> _Dataset entries_
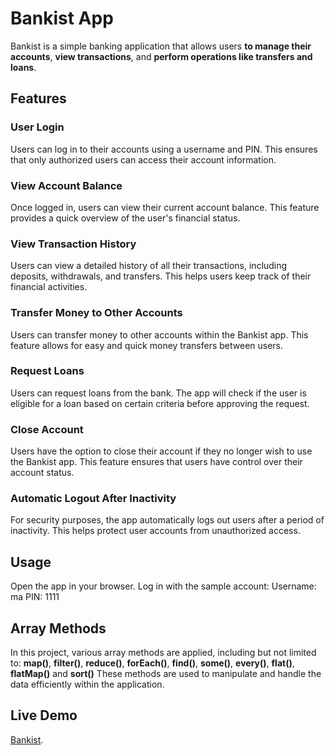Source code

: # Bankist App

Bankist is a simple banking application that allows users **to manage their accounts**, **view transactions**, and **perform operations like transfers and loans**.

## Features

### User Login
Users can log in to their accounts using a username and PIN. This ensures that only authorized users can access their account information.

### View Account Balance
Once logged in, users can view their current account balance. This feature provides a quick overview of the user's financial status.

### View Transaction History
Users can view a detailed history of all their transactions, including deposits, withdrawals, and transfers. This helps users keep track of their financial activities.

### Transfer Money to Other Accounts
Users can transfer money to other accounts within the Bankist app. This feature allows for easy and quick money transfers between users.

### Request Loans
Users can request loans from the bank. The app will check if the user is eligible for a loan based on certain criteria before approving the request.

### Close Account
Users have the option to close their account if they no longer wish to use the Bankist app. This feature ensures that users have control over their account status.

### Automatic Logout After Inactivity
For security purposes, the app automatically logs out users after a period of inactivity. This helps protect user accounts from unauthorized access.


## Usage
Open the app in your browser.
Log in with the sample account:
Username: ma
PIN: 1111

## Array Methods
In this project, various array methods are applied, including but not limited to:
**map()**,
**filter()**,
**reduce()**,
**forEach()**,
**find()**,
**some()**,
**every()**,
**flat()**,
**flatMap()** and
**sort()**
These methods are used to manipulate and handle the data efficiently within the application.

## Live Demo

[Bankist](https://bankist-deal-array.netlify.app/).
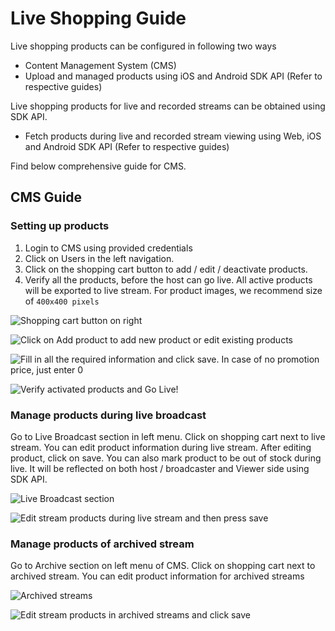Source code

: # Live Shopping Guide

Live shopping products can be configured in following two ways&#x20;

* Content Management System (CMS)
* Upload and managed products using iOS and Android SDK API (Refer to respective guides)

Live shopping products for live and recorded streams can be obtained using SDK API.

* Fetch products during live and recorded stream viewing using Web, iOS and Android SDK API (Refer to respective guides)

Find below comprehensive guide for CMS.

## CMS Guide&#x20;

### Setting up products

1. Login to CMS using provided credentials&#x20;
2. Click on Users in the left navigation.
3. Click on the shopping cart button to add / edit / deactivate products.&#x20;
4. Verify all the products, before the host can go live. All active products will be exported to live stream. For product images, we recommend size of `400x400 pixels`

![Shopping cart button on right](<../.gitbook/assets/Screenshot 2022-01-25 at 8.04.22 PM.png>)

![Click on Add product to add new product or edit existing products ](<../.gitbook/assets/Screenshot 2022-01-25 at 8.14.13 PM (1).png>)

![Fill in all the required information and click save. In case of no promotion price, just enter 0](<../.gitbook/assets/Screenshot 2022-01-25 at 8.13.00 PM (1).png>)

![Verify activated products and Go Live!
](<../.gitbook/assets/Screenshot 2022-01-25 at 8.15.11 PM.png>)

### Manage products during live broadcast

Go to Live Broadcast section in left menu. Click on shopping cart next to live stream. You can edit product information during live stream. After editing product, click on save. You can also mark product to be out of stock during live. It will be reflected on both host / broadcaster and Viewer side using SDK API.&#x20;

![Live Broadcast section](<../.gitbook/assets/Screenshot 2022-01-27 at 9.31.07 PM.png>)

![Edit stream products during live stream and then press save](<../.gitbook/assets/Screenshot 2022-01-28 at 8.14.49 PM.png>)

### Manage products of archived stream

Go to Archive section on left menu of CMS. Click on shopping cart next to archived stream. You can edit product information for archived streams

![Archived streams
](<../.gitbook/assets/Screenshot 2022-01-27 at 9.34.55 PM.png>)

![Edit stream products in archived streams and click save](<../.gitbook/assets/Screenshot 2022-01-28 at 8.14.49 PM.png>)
* * *
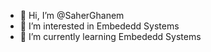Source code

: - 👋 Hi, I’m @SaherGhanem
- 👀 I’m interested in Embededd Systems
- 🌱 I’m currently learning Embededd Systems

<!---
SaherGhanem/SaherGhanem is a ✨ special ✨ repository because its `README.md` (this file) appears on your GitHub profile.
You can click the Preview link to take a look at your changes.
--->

> _Task brief_
Each line in the data that holds the string "Screenshot" must be returned.

> _Answer below_
![Shopping cart button on right](<../.gitbook/assets/Screenshot 2022-01-25 at 8.04.22 PM.png>)
![Click on Add product to add new product or edit existing products ](<../.gitbook/assets/Screenshot 2022-01-25 at 8.14.13 PM (1).png>)
![Fill in all the required information and click save. In case of no promotion price, just enter 0](<../.gitbook/assets/Screenshot 2022-01-25 at 8.13.00 PM (1).png>)
](<../.gitbook/assets/Screenshot 2022-01-25 at 8.15.11 PM.png>)
![Live Broadcast section](<../.gitbook/assets/Screenshot 2022-01-27 at 9.31.07 PM.png>)
![Edit stream products during live stream and then press save](<../.gitbook/assets/Screenshot 2022-01-28 at 8.14.49 PM.png>)
](<../.gitbook/assets/Screenshot 2022-01-27 at 9.34.55 PM.png>)
![Edit stream products in archived streams and click save](<../.gitbook/assets/Screenshot 2022-01-28 at 8.14.49 PM.png>)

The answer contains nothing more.